Available data:
_ _ _ _ _

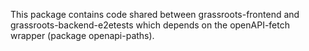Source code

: This package contains code shared between grassroots-frontend and grassroots-backend-e2etests which depends on the openAPI-fetch wrapper (package openapi-paths).
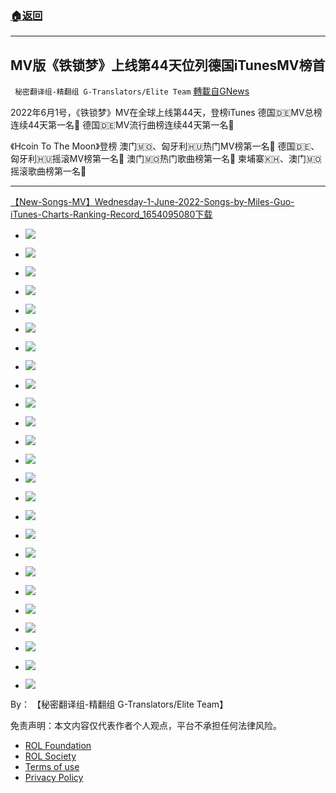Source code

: ###  [:house:返回](README.md)
---


## MV版《铁锁梦》上线第44天位列德国iTunesMV榜首
` 秘密翻译组-精翻组 G-Translators/Elite Team` [轉載自GNews](https://gnews.org/zh-hans/2644462/)

2022年6月1号，《铁锁梦》MV在全球上线第44天，登榜iTunes
德国🇩🇪MV总榜连续44天第一名🥇
德国🇩🇪MV流行曲榜连续44天第一名🥇
 
《Hcoin To The Moon》登榜
澳门🇲🇴、匈牙利🇭🇺热门MV榜第一名🥇
德国🇩🇪、匈牙利🇭🇺摇滚MV榜第一名🥇
澳门🇲🇴热门歌曲榜第一名🥇
柬埔寨🇰🇭、澳门🇲🇴摇滚歌曲榜第一名🥇
 
* * *
 
[【New-Songs-MV】Wednesday-1-June-2022-Songs-by-Miles-Guo-iTunes-Charts-Ranking-Record\_1654095080](https://assets.gnews.org/wp-content/uploads/2022/06/【New-Songs-MV】Wednesday-1-June-2022-Songs-by-Miles-Guo-iTunes-Charts-Ranking-Record_1654095080.pdf)[下载](https://assets.gnews.org/wp-content/uploads/2022/06/【New-Songs-MV】Wednesday-1-June-2022-Songs-by-Miles-Guo-iTunes-Charts-Ranking-Record_1654095080.pdf)
 
- ![](https://assets.gnews.org/wp-content/uploads/2022/06/【New-Songs-MV】Wednesday-1-June-2022-Songs-by-Miles-Guo-iTunes-Charts-Ranking-Record_1_1654095395.jpg)

- ![](https://assets.gnews.org/wp-content/uploads/2022/06/【New-Songs-MV】Wednesday-1-June-2022-Songs-by-Miles-Guo-iTunes-Charts-Ranking-Record_2_1654095455.jpg)

- ![](https://assets.gnews.org/wp-content/uploads/2022/06/【New-Songs-MV】Wednesday-1-June-2022-Songs-by-Miles-Guo-iTunes-Charts-Ranking-Record_7_1654095466.jpg)
- ![](https://assets.gnews.org/wp-content/uploads/2022/06/【New-Songs-MV】Wednesday-1-June-2022-Songs-by-Miles-Guo-iTunes-Charts-Ranking-Record_12_1654095515.jpg)
- ![](https://assets.gnews.org/wp-content/uploads/2022/06/【New-Songs-MV】Wednesday-1-June-2022-Songs-by-Miles-Guo-iTunes-Charts-Ranking-Record_19_1654095563.jpg)
- ![](https://assets.gnews.org/wp-content/uploads/2022/06/【New-Songs-MV】Wednesday-1-June-2022-Songs-by-Miles-Guo-iTunes-Charts-Ranking-Record_20_1654095621.jpg)
- ![](https://assets.gnews.org/wp-content/uploads/2022/06/【New-Songs-MV】Wednesday-1-June-2022-Songs-by-Miles-Guo-iTunes-Charts-Ranking-Record_28_1654095672.jpg)

- ![](https://assets.gnews.org/wp-content/uploads/2022/06/【New-Songs-MV】Wednesday-1-June-2022-Songs-by-Miles-Guo-iTunes-Charts-Ranking-Record_29_1654095469.jpg)

- ![](https://assets.gnews.org/wp-content/uploads/2022/06/【New-Songs-MV】Wednesday-1-June-2022-Songs-by-Miles-Guo-iTunes-Charts-Ranking-Record_30_1654095475.jpg)

- ![](https://assets.gnews.org/wp-content/uploads/2022/06/【New-Songs-MV】Wednesday-1-June-2022-Songs-by-Miles-Guo-iTunes-Charts-Ranking-Record_31_1654095478.jpg)
- ![](https://assets.gnews.org/wp-content/uploads/2022/06/【New-Songs-MV】Wednesday-1-June-2022-Songs-by-Miles-Guo-iTunes-Charts-Ranking-Record_32_1654095525.jpg)

- ![](https://assets.gnews.org/wp-content/uploads/2022/06/【New-Songs-MV】Wednesday-1-June-2022-Songs-by-Miles-Guo-iTunes-Charts-Ranking-Record_33_1654095545.jpg)

- ![](https://assets.gnews.org/wp-content/uploads/2022/06/【New-Songs-MV】Wednesday-1-June-2022-Songs-by-Miles-Guo-iTunes-Charts-Ranking-Record_34_1654095550.jpg)

- ![](https://assets.gnews.org/wp-content/uploads/2022/06/【New-Songs-MV】Wednesday-1-June-2022-Songs-by-Miles-Guo-iTunes-Charts-Ranking-Record_44_1654095557.jpg)

- ![](https://assets.gnews.org/wp-content/uploads/2022/06/【New-Songs-MV】Wednesday-1-June-2022-Songs-by-Miles-Guo-iTunes-Charts-Ranking-Record_61_1654095560.jpg)

- ![](https://assets.gnews.org/wp-content/uploads/2022/06/【New-Songs-MV】Wednesday-1-June-2022-Songs-by-Miles-Guo-iTunes-Charts-Ranking-Record_62_1654095565.jpg)
- ![](https://assets.gnews.org/wp-content/uploads/2022/06/【New-Songs-MV】Wednesday-1-June-2022-Songs-by-Miles-Guo-iTunes-Charts-Ranking-Record_67_1654095622.jpg)

- ![](https://assets.gnews.org/wp-content/uploads/2022/06/【New-Songs-MV】Wednesday-1-June-2022-Songs-by-Miles-Guo-iTunes-Charts-Ranking-Record_70_1654095569.jpg)

- ![](https://assets.gnews.org/wp-content/uploads/2022/06/【New-Songs-MV】Wednesday-1-June-2022-Songs-by-Miles-Guo-iTunes-Charts-Ranking-Record_71_1654095573.jpg)

- ![](https://assets.gnews.org/wp-content/uploads/2022/06/【New-Songs-MV】Wednesday-1-June-2022-Songs-by-Miles-Guo-iTunes-Charts-Ranking-Record_74_1654095579.jpg)
- ![](https://assets.gnews.org/wp-content/uploads/2022/06/【New-Songs-MV】Wednesday-1-June-2022-Songs-by-Miles-Guo-iTunes-Charts-Ranking-Record_75_1654095636.jpg)
- ![](https://assets.gnews.org/wp-content/uploads/2022/06/【New-Songs-MV】Wednesday-1-June-2022-Songs-by-Miles-Guo-iTunes-Charts-Ranking-Record_76_1654095699.jpg)
- ![](https://assets.gnews.org/wp-content/uploads/2022/06/【New-Songs-MV】Wednesday-1-June-2022-Songs-by-Miles-Guo-iTunes-Charts-Ranking-Record_80_1654095751.jpg)

- ![](https://assets.gnews.org/wp-content/uploads/2022/06/【New-Songs-MV】Wednesday-1-June-2022-Songs-by-Miles-Guo-iTunes-Charts-Ranking-Record_82_1654095586.jpg)

- ![](https://assets.gnews.org/wp-content/uploads/2022/06/【New-Songs-MV】Wednesday-1-June-2022-Songs-by-Miles-Guo-iTunes-Charts-Ranking-Record_84_1654095590.jpg)

By： 【秘密翻译组-精翻组 G-Translators/Elite Team】

免责声明：本文内容仅代表作者个人观点，平台不承担任何法律风险。
  
- [ROL Foundation](https://rolfoundation.org/)
- [ROL Society](https://rolsociety.org/)
- [Terms of use](https://gnews.org/terms-of-use-3/)
- [Privacy Policy](https://gnews.org/privacy-policy/)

_ _ _ _ _

Assignment: For every line of the data above that contains "秘密翻译组", copy that line.

Solved problem:
` 秘密翻译组-精翻组 G-Translators/Elite Team` [轉載自GNews](https://gnews.org/zh-hans/2644462/)
By： 【秘密翻译组-精翻组 G-Translators/Elite Team】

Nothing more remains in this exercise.